The Bank Dick (1940)
The Bank Dick (1940)
1940 | Classics, Comedy
(0 Ratings)
Movie Favorite

"I wish young actors and actresses were better versed in the work of Fields, Chaplin, Keaton, Lloyd, the Marx Brothers, Laurel and Hardy, and even lower-brow comics like the Three Stooges, Abbott and Costello, Jerry Lewis. Actors can partly cultivate a sense of humor from observing and mimicking our forebears. W. C. Fields makes me laugh more than any other film actor. His performances seem effortless, as if Fields is just doing Fields, but he deserves more credit than that. He constructed and honed his character over a twenty-year stage career. That character, known in The Bank Dick as Egbert Sousé, is the cinematic progenitor of a comic archetype: the lazy, drunken misanthrope. Fields wasn’t the innovator that Chaplin or Keaton was, of course, and in fact, his movies are not great.
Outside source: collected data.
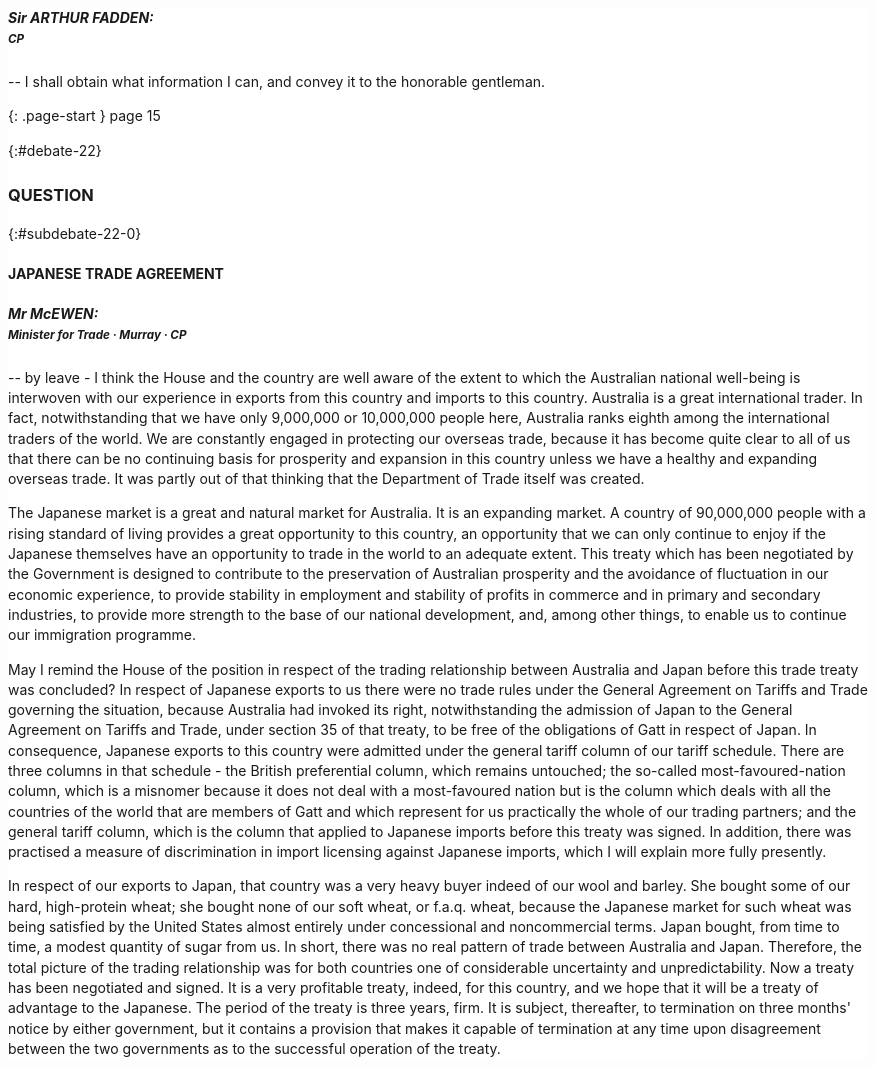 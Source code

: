 ##### Sir ARTHUR FADDEN:<br><small class="text-muted">CP</small>

--  I shall obtain what information I can, and convey it to the honorable gentleman. 

{: .page-start }
page 15

{:#debate-22}
### QUESTION

{:#subdebate-22-0}
#### JAPANESE TRADE AGREEMENT

##### Mr McEWEN:<br><small class="text-muted">Minister for Trade &middot; Murray &middot; CP</small>

-- by leave  -  I think the House and the country are well aware of the extent to which the Australian national well-being is interwoven with our experience in exports from this country and imports to this country. Australia is a great international trader. In fact, notwithstanding that we have only 9,000,000 or 10,000,000 people here, Australia ranks eighth among the international traders of the world. We are constantly engaged in protecting our overseas trade, because it has become quite clear to all of us that there can be no continuing basis for prosperity and expansion in this country unless we have a healthy and expanding overseas trade. It was partly out of that thinking that the Department of Trade itself was created. 

The Japanese market is a great and natural market for Australia. It is an expanding market. A country of 90,000,000 people with a rising standard of living provides a great opportunity to this country, an opportunity that we can only continue to enjoy if the Japanese themselves have an opportunity to trade in the world to an adequate extent. This treaty which has been negotiated by the Government is designed to contribute to the preservation of Australian prosperity and the avoidance of fluctuation in our economic experience, to provide stability in employment and stability of profits in commerce and in primary and secondary industries, to provide more strength to the base of our national development, and, among other things, to enable us to continue our immigration programme. 

May I remind the House of the position in respect of the trading relationship between Australia and Japan before this trade treaty was concluded? In respect of Japanese exports to us there were no trade rules under the General Agreement on Tariffs and Trade governing the situation, because Australia had invoked its right, notwithstanding the admission of Japan to the General Agreement on Tariffs and Trade, under section 35 of that treaty, to be free of the obligations of Gatt in respect of Japan. In consequence, Japanese exports to this country were admitted under the general tariff column of our tariff schedule. There are three columns in that schedule - the British preferential column, which remains untouched; the so-called most-favoured-nation column, which is a misnomer because it does not deal with a most-favoured nation but is the column which deals with all the countries of the world that are members of Gatt and which represent for us practically the whole of our trading partners; and the general tariff column, which is the column that applied to Japanese imports before this treaty was signed. In addition, there was practised a measure of discrimination in import licensing against Japanese imports, which I will explain more fully presently. 

In respect of our exports to Japan, that country was a very heavy buyer indeed of our wool and barley. She bought some of our hard, high-protein wheat; she bought none of our soft wheat, or f.a.q. wheat, because the Japanese market for such wheat was being satisfied by the United States almost entirely under concessional and noncommercial terms. Japan bought, from time to time, a modest quantity of sugar from us. In short, there was no real pattern of trade between Australia and Japan. Therefore, the total picture of the trading relationship was for both countries one of considerable uncertainty and unpredictability. Now a treaty has been negotiated and signed. It is a very profitable treaty, indeed, for this country, and we hope that it will be a treaty of advantage to the Japanese. The period of the treaty is three years, firm. It is subject, thereafter, to termination on three months' notice by either government, but it contains a provision that makes it capable of termination at any time upon disagreement between the two governments as to the successful operation of the treaty.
They’re flimsy vehicles for his routines. But I’ve also come to believe that’s part of the joke. “Can you believe they made a whole movie about this guy?” The Bank Dick also features several great comic character actors, such as Franklin Pangborn, Grady Sutton (as Og Oggilby), and Shemp Howard. I wanted to put Contempt on my list but Godard never put Shemp in a movie, know what I’m saying?"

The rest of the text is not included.